A healthcare revolution is taking place. After decades of providing healthcare services, governments around the world are starting to accept that patients should have a strong voice in their own treatment and care pathway. Patient comfort, therefore, is becoming a priority for hospitals. Increasing patient satisfaction, improving outcomes and achieving ethical choices have become three essential milestones.

Quality time with patients

At the University of Kansas Hospital, the nursing staff is spending time with its patients before their hospital admission to discuss and understand the measures that will help them feel more comfortable during their hospital stay: the priority, therefore, is to take into consideration what really matters to the patient. Emphasis on comfort and quality of life can help to improve patients‘ ability to better tolerate healthcare treatments and contribute to a greater sense of responsibility for the care process.

Priority assessment tools

In order to plan services with a patient focus, it is necessary to use methodology-based systems to get people’s opinions and invite them to present their views. It is not always easy to obtain considered answers due to personal prejudices and opinions that may change over time. At present, various quantitative and qualitative methods are used to collect patients‘ views and more and more credit is given to the results of focus groups, surveys and questionnaires with open questions. Accurate, up-to-date and high quality information has to be provided to people to ensure reliability.

Questionnaire surveys have never been considered a high-level methodological tool. It is interesting to note that the British government has, since the beginning of the New Millennium, decided to listen to its patients by sending questionnaires to 100,000 people to assess their experience of general medical care.

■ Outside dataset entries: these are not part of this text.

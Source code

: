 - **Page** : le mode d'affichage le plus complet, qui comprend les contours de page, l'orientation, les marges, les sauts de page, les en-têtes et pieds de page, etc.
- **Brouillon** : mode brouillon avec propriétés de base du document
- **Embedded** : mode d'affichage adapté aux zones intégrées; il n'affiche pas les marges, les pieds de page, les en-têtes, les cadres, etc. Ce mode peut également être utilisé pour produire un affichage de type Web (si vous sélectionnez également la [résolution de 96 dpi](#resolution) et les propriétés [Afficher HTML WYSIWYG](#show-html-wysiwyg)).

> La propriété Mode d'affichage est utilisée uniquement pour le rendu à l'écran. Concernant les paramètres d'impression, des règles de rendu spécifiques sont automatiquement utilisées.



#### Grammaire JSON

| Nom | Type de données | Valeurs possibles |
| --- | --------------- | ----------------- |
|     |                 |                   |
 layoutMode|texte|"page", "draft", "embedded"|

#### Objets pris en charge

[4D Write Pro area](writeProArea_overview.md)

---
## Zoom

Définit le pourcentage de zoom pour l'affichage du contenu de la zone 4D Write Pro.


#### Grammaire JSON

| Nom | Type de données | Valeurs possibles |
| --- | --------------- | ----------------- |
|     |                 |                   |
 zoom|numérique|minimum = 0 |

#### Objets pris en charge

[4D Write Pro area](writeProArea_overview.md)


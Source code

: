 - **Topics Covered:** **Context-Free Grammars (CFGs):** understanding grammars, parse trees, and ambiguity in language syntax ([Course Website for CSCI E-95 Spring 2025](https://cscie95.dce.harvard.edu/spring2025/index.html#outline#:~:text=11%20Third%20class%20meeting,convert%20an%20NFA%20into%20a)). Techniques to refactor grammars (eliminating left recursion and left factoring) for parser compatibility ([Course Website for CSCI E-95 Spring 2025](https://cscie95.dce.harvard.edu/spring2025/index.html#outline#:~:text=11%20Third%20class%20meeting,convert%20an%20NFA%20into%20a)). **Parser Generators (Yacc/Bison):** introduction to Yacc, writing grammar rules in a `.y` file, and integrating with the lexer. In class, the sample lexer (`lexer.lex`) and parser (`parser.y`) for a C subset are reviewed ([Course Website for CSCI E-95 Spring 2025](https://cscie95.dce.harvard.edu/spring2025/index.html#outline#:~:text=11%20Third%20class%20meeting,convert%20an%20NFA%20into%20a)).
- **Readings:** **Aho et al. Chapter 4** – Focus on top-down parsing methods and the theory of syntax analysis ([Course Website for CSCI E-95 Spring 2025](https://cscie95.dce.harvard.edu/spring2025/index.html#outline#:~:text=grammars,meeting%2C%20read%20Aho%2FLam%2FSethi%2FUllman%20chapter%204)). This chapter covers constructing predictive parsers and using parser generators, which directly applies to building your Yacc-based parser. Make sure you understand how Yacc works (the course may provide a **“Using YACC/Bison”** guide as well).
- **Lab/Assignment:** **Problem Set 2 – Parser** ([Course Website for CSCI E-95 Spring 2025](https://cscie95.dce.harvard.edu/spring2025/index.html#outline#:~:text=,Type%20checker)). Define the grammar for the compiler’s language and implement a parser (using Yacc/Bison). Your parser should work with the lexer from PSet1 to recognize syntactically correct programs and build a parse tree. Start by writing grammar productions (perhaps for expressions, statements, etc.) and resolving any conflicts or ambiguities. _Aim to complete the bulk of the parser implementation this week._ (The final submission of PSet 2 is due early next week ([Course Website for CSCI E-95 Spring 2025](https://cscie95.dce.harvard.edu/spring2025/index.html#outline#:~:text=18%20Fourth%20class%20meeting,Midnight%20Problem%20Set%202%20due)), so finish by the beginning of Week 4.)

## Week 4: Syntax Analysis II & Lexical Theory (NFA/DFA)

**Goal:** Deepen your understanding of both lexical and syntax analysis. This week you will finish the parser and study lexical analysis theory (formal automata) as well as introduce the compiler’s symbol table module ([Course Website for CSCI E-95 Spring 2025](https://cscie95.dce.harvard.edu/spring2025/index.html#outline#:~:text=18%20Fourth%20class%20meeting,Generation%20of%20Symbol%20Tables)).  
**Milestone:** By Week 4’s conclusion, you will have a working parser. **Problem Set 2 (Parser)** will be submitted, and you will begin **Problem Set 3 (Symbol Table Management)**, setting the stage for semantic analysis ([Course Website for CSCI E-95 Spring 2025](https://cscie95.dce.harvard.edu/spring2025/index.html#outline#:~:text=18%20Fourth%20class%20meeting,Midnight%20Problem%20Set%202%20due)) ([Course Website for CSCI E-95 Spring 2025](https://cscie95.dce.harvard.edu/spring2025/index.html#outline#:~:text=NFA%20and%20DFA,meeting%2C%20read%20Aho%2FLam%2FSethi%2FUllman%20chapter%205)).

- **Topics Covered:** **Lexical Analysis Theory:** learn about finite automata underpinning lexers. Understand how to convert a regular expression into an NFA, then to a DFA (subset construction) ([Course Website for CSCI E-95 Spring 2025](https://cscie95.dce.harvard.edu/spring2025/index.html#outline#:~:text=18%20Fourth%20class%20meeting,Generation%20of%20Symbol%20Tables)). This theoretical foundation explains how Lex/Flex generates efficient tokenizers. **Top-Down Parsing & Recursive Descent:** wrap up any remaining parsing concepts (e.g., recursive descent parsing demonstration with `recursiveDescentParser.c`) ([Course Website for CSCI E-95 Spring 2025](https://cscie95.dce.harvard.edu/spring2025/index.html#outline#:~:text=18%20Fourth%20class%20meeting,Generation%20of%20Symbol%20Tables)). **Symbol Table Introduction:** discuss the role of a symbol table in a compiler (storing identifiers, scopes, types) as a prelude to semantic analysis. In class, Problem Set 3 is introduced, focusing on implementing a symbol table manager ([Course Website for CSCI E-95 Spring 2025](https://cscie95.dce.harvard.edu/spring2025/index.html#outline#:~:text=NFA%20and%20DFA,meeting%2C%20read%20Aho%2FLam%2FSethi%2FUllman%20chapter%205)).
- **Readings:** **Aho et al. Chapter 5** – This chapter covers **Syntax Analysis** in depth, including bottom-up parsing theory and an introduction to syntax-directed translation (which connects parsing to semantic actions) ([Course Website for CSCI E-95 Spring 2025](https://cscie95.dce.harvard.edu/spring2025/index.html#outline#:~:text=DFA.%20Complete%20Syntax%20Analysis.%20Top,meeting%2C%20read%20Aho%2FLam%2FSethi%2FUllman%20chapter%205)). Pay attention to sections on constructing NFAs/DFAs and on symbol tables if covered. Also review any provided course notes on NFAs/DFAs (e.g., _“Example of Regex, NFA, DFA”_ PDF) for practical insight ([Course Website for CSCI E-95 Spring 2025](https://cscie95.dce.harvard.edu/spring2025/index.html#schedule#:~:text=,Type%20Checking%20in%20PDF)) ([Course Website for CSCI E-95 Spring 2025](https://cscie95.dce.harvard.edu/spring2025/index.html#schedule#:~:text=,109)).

The patient’s priority in research

Patients are also increasingly involved in the different steps of the research process and are acknowledged as ‚experts‘. This classification stems from the understanding that affected individuals bear the burden of disease and therefore have the right to participate in the process of determining the cure.

Being able to address real problems in health care more adequately through patient empowerment increases the chances that scientific achievements will be carried out in practice, thus leading to a more efficient use of financial resources. According to the paradigm shift mentioned above, an increasing number of efforts are being developed to include patients, physicians and healthcare professionals in the process of identifying research priorities.

Patient and public involvement in Europe

European healthcare systems are starting to show an active and growing interest in introducing Patient and Public Involvement (PPI) to actively involve patients in healthcare decisions. In the Old Continent, two good examples of this new approach are the United Kingdom and the Netherlands.

Great Britain launched the institutional case study INVOLVE in 1996 with the aim of promoting active public participation in the English health service and to date it is one of the very few programmes funded by a state government.

The Netherlands has been involving patients in research and health policy since 1997 through the Lung Foundation Netherland. In 2007, an advisory committee consisting of patients with lung disease was founded; it actively participates in the creation of standards and guidelines for care with simplified language, the determination of research priorities, the development of criteria for the evaluation of the patient perspective and the evaluation of research proposals.

Prioritising the patient in the care of the elderly

The Centre for Geriatric Medicine at the Cleveland Clinic has become the first primary care centre to test a patient priorities approach to the care of geriatric patients with multiple chronic conditions. Patient Priorities Care (PPC) is based on the idea that older people should establish priorities for their own care together with their physician. This kind of approach has proven, in a short time, to improve patient satisfaction and reduce healthcare costs at the same time.

The strength of PPC is the quality of managing a patient’s condition based on dialogue with the physician and with a focus on the patient’s personal priorities. The physician can ask the patient, for example, „What is the number one change you want to see as a result of your treatment?“ — the answer will allow the physician to identify the best treatments that will help the patient achieve the goal.

The PPC approach also benefits clinicians, who are more relieved of the pressure of having to obtain results based on general guidelines but not in line with patient goals. Basing quality metrics no longer on unrealistic and unattainable goals but on patient priorities therefore guarantees higher satisfaction scores and a lower and easier stress threshold for the physician. This will also enable him/her to achieve better results in the field.

Clearly, this patient-centred approach throughout the entire treatment cycle brings with it a number of significant benefits. These include not only an increase in the success rate of therapies, but also a cognitive and psychological wellbeing of the patient that can reflect positively on the staff of the hospital in charge of the admission.